(Source texts of formatted documents)

+ + + +

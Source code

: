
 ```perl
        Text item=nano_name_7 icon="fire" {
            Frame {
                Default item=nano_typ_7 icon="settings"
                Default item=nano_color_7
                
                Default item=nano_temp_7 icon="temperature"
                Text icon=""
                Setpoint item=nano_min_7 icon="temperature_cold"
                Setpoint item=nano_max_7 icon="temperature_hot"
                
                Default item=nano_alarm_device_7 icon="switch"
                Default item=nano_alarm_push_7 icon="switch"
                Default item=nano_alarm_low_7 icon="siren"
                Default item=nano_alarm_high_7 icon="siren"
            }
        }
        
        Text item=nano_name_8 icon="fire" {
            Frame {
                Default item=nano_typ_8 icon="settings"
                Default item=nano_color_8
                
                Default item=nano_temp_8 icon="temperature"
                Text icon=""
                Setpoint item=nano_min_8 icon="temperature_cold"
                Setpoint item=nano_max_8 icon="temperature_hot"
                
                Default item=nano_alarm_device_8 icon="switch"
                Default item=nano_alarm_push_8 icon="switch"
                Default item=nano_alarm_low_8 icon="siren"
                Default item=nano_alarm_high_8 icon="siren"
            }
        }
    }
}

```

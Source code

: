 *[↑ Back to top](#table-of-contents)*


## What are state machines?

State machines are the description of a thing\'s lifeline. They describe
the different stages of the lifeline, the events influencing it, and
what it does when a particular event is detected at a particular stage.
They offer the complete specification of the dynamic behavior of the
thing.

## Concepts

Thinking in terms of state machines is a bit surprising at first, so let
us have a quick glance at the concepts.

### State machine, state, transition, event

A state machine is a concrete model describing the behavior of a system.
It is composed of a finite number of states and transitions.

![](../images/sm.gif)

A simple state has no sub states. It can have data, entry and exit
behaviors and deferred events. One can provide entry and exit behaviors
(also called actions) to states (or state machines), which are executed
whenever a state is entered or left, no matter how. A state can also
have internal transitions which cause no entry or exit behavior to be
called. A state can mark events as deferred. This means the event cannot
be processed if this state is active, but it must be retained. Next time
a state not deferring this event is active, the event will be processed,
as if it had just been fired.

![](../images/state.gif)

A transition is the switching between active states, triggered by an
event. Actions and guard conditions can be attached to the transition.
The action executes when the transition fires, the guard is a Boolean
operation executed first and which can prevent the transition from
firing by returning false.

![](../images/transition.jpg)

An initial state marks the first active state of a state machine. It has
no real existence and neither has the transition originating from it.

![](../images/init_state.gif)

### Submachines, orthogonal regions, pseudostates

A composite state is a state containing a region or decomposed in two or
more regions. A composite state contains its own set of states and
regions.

+ + + +

» THE TASK:
The full set of entries above should be given again exactly.

» RESULT OF THE TASK:
Source code

:
 ```perl
        Text item=nano_name_7 icon="fire" {
            Frame {
                Default item=nano_typ_7 icon="settings"
                Default item=nano_color_7
                
                Default item=nano_temp_7 icon="temperature"
                Text icon=""
                Setpoint item=nano_min_7 icon="temperature_cold"
                Setpoint item=nano_max_7 icon="temperature_hot"
                
                Default item=nano_alarm_device_7 icon="switch"
                Default item=nano_alarm_push_7 icon="switch"
                Default item=nano_alarm_low_7 icon="siren"
                Default item=nano_alarm_high_7 icon="siren"
            }
        }
        
        Text item=nano_name_8 icon="fire" {
            Frame {
                Default item=nano_typ_8 icon="settings"
                Default item=nano_color_8
                
                Default item=nano_temp_8 icon="temperature"
                Text icon=""
                Setpoint item=nano_min_8 icon="temperature_cold"
                Setpoint item=nano_max_8 icon="temperature_hot"
                
                Default item=nano_alarm_device_8 icon="switch"
                Default item=nano_alarm_push_8 icon="switch"
                Default item=nano_alarm_low_8 icon="siren"
                Default item=nano_alarm_high_8 icon="siren"
            }
        }
    }
}

```

Source code

: *[↑ Back to top](#table-of-contents)*


## What are state machines?

State machines are the description of a thing\'s lifeline. They describe
the different stages of the lifeline, the events influencing it, and
what it does when a particular event is detected at a particular stage.
They offer the complete specification of the dynamic behavior of the
thing.

## Concepts

Thinking in terms of state machines is a bit surprising at first, so let
us have a quick glance at the concepts.

### State machine, state, transition, event

A state machine is a concrete model describing the behavior of a system.
It is composed of a finite number of states and transitions.

![](../images/sm.gif)

A simple state has no sub states. It can have data, entry and exit
behaviors and deferred events. One can provide entry and exit behaviors
(also called actions) to states (or state machines), which are executed
whenever a state is entered or left, no matter how. A state can also
have internal transitions which cause no entry or exit behavior to be
called. A state can mark events as deferred. This means the event cannot
be processed if this state is active, but it must be retained. Next time
a state not deferring this event is active, the event will be processed,
as if it had just been fired.

![](../images/state.gif)

A transition is the switching between active states, triggered by an
event. Actions and guard conditions can be attached to the transition.
The action executes when the transition fires, the guard is a Boolean
operation executed first and which can prevent the transition from
firing by returning false.

![](../images/transition.jpg)

An initial state marks the first active state of a state machine. It has
no real existence and neither has the transition originating from it.

![](../images/init_state.gif)

### Submachines, orthogonal regions, pseudostates

A composite state is a state containing a region or decomposed in two or
more regions. A composite state contains its own set of states and
regions.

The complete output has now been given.